Advanced feature type overrides

As mentioned above, in some cases you may want to override this behavior to produce richer feature representations. Three common advanced overrides are:

text — for longer string fields (e.g., descriptions, reviews)
image — for visual assets linked to entities (e.g., product photos)
time_series — for numeric signals that evolve over time

Each can be defined explicitly under the column_type_overrides section in your data source definition.

Text

If a string column contains long-form content — typically more than five words per record — BaseModel can embed it as a semantic vector instead of treating it as a categorical token. This allows the model to capture semantic meaning from unstructured text such as product descriptions, customer reviews, or user bios.

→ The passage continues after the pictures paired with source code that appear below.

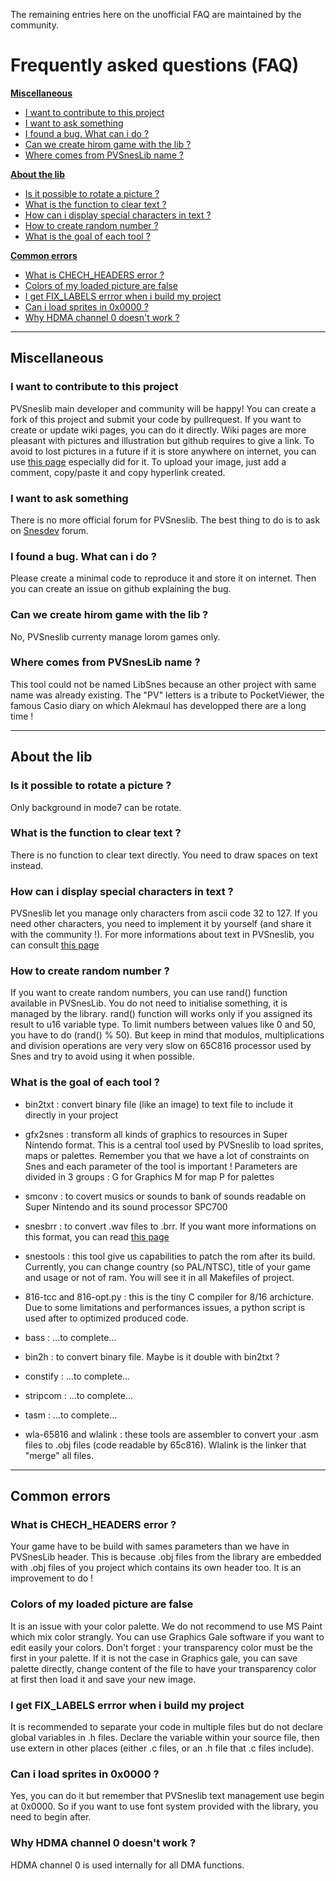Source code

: The remaining entries here on the unofficial FAQ are maintained by the community.

# Frequently asked questions (FAQ)

**[Miscellaneous](#MiscSection)**

- [I want to contribute to this project](#MiscSection_1)
- [I want to ask something](#MiscSection_2)
- [I found a bug. What can i do ?](#MiscSection_3)
- [Can we create hirom game with the lib ?](#MiscSection_4)
- [Where comes from PVSnesLib name ?](#MiscSection_5)

**[About the lib](#AboutPVsneslib)**

- [Is it possible to rotate a picture ?](#AboutPVsneslib_1)
- [What is the function to clear text ?](#AboutPVsneslib_2)
- [How can i display special characters in text ?](#AboutPVsneslib_3)
- [How to create random number ?](#AboutPVsneslib_4)
- [What is the goal of each tool ?](#AboutPVsneslib_5)

**[Common errors](#CommonErrorsSection)**

- [What is CHECH_HEADERS error ?](#CommonErrorsSection_1)
- [Colors of my loaded picture are false](#CommonErrorsSection_2)
- [I get FIX_LABELS errror when i build my project](#CommonErrorsSection_3)
- [Can i load sprites in 0x0000 ?](#CommonErrorsSection_4)
- [Why HDMA channel 0 doesn't work ?](#CommonErrorsSection_5)

---

## <a name="MiscSection"/>Miscellaneous

### <a name="MiscSection_1"/>I want to contribute to this project

PVSneslib main developer and community will be happy! You can create a fork of this project and submit your code by pullrequest.
If you want to create or update wiki pages, you can do it directly. Wiki pages are more pleasant with pictures and illustration but github requires to give a link. To avoid to lost pictures in a future if it is store anywhere on internet, you can use [this page](https://github.com/alekmaul/pvsneslib/issues/26) especially did for it. To upload your image, just add a comment, copy/paste it and copy hyperlink created.

### <a name="MiscSection_2"/>I want to ask something

There is no more official forum for PVSneslib. The best thing to do is to ask on [Snesdev](https://forums.nesdev.com/viewforum.php?f=12) forum.

### <a name="MiscSection_3"/>I found a bug. What can i do ?

Please create a minimal code to reproduce it and store it on internet. Then you can create an issue on github explaining the bug.

### <a name="MiscSection_4"/>Can we create hirom game with the lib ?

No, PVSneslib currenty manage lorom games only.

### <a name="MiscSection_5"/>Where comes from PVSnesLib name ?

This tool could not be named LibSnes because an other project with same name was already existing. 
The "PV" letters is a tribute to PocketViewer, the famous Casio diary on which Alekmaul has developped there are a long time !

---

## <a name="AboutPVsneslib"/>About the lib

### <a name="AboutPVsneslib_1"/>Is it possible to rotate a picture ?

Only background in mode7 can be rotate.

### <a name="AboutPVsneslib_2"/>What is the function to clear text ?

There is no function to clear text directly. You need to draw spaces on text instead.

### <a name="AboutPVsneslib_3"/>How can i display special characters in text ?

PVSneslib let you manage only characters from ascii code 32 to 127. If you need other characters, you need to implement it by yourself (and share it with the community !).
For more informations about text in PVSneslib, you can consult [this page](https://github.com/alekmaul/pvsneslib/wiki/Input-and-Output)

### <a name="AboutPVsneslib_4"/>How to create random number ?

If you want to create random numbers, you can use rand() function available in PVSnesLib. You do not need to initialise something, it is managed by the library.
rand() function will works only if you assigned its result to u16 variable type.
To limit numbers between values like 0 and 50, you have to do (rand() % 50). But keep in mind that modulos, multiplications and division operations are very very slow on 65C816 processor used by Snes and try to avoid using it when possible.

### <a name="AboutPVsneslib_5"/>What is the goal of each tool ?

- bin2txt : convert binary file (like an image) to text file to include it directly in your project

- gfx2snes : transform all kinds of graphics to resources in Super Nintendo format. This is a central tool used by PVSneslib to load sprites, maps or palettes.
Remember you that we have a lot of constraints on Snes and each parameter of the tool is important ! Parameters are divided in 3 groups :
	G for Graphics
	M for map
	P for palettes

- smconv : to covert musics or sounds to bank of sounds readable on Super Nintendo and its sound processor SPC700

- snesbrr : to convert .wav files to .brr. If you want more informations on this format, you can read [this page](https://wiki.superfamicom.org/bit-rate-reduction-(brr))

- snestools : this tool give us capabilities to patch the rom after its build. Currently, you can change country (so PAL/NTSC), title of your game and usage or not of ram. You will see it in all Makefiles of project.

- 816-tcc and 816-opt.py : this is the tiny C compiler for 8/16 archicture. Due to some limitations and performances issues, a python script is used after to optimized produced code.

- bass : ...to complete...

- bin2h : to convert binary file. Maybe is it double with bin2txt ?

- constify : ...to complete...

- stripcom : ...to complete...

- tasm : ...to complete...

- wla-65816 and wlalink : these tools are assembler to convert your .asm files to .obj files (code readable by 65c816). Wlalink is the linker that "merge" all files.

---

## <a name="CommonErrorsSection"/>Common errors

### <a name="CommonErrorsSection_1"/>What is CHECH_HEADERS error ?

Your game have to be build with sames parameters than we have in PVSnesLib header. This is because .obj files from the library are embedded with .obj files of you project which contains its own header too. It is an improvement to do !

### <a name="CommonErrorsSection_2"/>Colors of my loaded picture are false

It is an issue with your color palette. We do not recommend to use MS Paint which mix color strangly. You can use Graphics Gale software if you want to edit easily your colors. Don't forget : your transparency color must be the first in your palette. If it is not the case in Graphics gale, you can save palette directly, change content of the file to have your transparency color at first then load it and save your new image.

### <a name="CommonErrorsSection_3"/>I get FIX_LABELS errror when i build my project

It is recommended to separate your code in multiple files but do not declare global variables in .h files. Declare the variable within your source file, then use extern in other places (either .c files, or an .h file that .c files include).


### <a name="CommonErrorsSection_4"/>Can i load sprites in 0x0000 ?

Yes, you can do it but remember that PVSneslib text management use begin at 0x0000. So if you want to use font system provided with the library, you need to begin after.

### <a name="CommonErrorsSection_5"/>Why HDMA channel 0 doesn't work ?

HDMA channel 0 is used internally for all DMA functions.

    column_type_overrides:
      description: text

Image

If your entities (e.g., products, places, properties) have associated images, you can include them as an image column. Image column a string path or URL pointing to the image file and can be either:

provided in a separate table keyed by entity_id, or
added to an attributes table that already references the same entity.

BaseModel automatically handles local paths, cloud URIs, or web URLs, processes the image through a vision backbone, and generates embeddings or sketches.

    column_type_overrides:
      image_url: image

Time_series

Sometimes a numeric feature carries temporal structure — where patterns, trends, or seasonality matter more than single values. Examples include:

evolving balances or daily totals,
metrics or aggregates sampled over time,
or any sequence where the shape and trend convey information.

In these cases, create a derived numeric column using an entry in sql_lambdas block and mark it as time_series:

this instructs BaseModel to extract sequence-based features (e.g. temporal aggregates, slopes, and recency effects) rather than treating values independently,
this approach also keeps date values interpretable and usable in downstream computations without treating them as raw features.

  sql_lambdas:
    - alias: price_ts
      expression: price
  column_type_overrides:
    price_ts: price_ts